Sri Korrapati said...

I'd just like to point out:
a) I started writing my post before Bonnie had commented
b) I have loved YALA and M.I.A. ever since the super bowl that Madonna, Nicki Minaj, and MIA sang in
c) CHECK OUT #YALA by M.I.A.
https://www.youtube.com/watch?v=r4VQoP2_eL4

Bonnie Cash said...
This comment has been removed by the author.
Sri Korrapati said...
This comment has been removed by the author.
Bonnie Cash said...

Great minds think alike, Sri! This is a no place for hate because #YOLO. So, follow these rules as suggested:
1. get money
2. get fudoodlin
3. erryday
4.hyphe
5. Be dope
6. Roll in the "bushes"

Sri Korrapati said...

Bonnie you just posted the same comment. I deleted my comment because you deleted yours and now people think we're scheming

I love you
"She touched me back!" (Inside AP Bio Jokes)

Joe D said...

Regarding Sri's proposition: "YALA" assumes that we can make different choices in each life we life. What if we subscribe to Nietzsche's myth of eternal return?
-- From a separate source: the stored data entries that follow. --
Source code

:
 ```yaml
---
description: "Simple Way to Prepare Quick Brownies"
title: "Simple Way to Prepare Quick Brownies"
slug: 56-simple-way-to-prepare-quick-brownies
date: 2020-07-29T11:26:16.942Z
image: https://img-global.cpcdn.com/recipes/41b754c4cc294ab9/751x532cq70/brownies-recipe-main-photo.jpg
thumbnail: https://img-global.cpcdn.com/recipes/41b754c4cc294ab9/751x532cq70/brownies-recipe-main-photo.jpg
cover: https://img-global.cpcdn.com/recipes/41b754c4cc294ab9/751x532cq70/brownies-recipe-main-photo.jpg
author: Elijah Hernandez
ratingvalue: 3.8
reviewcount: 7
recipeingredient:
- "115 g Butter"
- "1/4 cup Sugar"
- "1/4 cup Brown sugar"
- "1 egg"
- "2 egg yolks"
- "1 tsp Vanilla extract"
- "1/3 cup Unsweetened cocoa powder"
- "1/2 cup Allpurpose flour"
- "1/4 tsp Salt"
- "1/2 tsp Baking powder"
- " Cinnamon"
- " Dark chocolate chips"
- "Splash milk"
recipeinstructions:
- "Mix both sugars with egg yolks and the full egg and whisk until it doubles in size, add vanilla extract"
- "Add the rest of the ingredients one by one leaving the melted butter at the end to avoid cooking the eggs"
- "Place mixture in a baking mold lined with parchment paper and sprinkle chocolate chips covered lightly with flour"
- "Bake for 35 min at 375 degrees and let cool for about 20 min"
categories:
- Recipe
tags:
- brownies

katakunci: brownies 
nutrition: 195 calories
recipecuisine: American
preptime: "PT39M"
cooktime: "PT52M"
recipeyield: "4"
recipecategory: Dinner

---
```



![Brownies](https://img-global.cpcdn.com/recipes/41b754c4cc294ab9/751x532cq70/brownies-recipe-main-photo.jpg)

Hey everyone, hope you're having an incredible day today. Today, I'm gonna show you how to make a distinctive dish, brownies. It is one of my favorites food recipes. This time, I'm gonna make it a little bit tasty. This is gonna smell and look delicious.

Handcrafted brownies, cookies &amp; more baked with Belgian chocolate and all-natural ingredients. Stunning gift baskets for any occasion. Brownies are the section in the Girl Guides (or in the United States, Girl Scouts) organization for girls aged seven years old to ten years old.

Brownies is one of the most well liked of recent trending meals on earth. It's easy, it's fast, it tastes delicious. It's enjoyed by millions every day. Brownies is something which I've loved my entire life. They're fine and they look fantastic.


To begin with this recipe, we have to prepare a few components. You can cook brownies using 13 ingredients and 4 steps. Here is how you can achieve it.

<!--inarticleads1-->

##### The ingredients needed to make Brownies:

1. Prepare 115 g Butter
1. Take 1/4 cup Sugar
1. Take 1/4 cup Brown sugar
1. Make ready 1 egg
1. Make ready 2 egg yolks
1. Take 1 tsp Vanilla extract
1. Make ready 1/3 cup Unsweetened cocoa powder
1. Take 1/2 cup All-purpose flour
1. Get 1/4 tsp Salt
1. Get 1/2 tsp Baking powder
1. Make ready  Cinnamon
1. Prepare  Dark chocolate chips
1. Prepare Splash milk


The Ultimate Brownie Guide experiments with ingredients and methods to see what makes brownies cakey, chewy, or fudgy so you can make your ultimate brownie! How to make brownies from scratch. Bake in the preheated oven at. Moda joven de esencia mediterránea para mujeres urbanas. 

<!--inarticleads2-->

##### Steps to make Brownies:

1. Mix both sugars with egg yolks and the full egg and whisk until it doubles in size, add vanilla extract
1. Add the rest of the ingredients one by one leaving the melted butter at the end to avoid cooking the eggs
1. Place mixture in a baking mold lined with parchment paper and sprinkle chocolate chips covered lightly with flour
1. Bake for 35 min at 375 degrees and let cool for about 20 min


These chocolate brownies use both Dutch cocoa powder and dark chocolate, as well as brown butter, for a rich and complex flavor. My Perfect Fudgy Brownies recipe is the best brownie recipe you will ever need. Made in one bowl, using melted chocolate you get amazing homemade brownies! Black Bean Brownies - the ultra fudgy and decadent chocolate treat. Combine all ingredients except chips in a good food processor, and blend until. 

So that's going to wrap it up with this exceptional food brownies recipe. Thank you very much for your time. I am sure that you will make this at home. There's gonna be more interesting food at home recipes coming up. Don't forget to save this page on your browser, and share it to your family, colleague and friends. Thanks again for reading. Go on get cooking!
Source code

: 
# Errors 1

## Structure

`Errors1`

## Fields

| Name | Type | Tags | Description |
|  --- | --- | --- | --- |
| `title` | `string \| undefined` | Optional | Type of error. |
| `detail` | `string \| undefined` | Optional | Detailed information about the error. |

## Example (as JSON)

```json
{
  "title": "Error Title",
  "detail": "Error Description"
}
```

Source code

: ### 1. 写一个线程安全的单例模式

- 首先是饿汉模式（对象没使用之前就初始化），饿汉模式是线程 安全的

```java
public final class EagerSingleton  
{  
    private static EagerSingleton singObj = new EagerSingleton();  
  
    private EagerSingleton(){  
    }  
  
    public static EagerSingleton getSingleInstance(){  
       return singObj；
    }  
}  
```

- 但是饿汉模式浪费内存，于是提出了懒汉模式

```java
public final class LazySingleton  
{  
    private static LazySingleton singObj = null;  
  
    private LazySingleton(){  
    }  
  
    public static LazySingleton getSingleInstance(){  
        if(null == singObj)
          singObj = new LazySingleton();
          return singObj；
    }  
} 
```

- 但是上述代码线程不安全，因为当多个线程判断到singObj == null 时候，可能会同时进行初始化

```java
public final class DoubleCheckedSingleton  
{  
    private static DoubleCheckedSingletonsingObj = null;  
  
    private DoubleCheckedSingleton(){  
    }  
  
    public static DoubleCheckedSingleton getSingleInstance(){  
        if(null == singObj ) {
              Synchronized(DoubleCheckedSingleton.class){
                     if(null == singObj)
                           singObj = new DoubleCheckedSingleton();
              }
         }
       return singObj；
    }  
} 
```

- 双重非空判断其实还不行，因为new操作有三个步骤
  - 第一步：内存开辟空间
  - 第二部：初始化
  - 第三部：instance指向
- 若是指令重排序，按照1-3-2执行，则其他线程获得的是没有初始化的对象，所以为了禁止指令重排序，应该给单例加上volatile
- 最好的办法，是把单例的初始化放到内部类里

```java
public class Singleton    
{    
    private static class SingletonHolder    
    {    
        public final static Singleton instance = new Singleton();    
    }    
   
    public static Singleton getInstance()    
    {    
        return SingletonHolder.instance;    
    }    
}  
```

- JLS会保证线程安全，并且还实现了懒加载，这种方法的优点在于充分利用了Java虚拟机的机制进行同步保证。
Then we would indeed be continue living ad infinitum, but we would be stuck in the same life for ever, not a new one. As we discussed in class, this could be a blessing or a curse depending on how you perceive that your life is going. But the question remains: does this theory sound more inviting than the Hindu samsara? Would you pick a monotony of living the same life over and over again (assuming it's a good one, and all of the presumptions of Nietzsche's theory) in place of an opportunity at achieving enlightenment?

Breuna Westry said...

I agree that a person does believe that the saying is supposed to be light and joke like when it is said, and people in older generations think it is a stupid thing created by the teens of today, but to me #yolo is just a means of saying carpe diem. Because in the end we do not live forever and that realization in itself to me is heavy.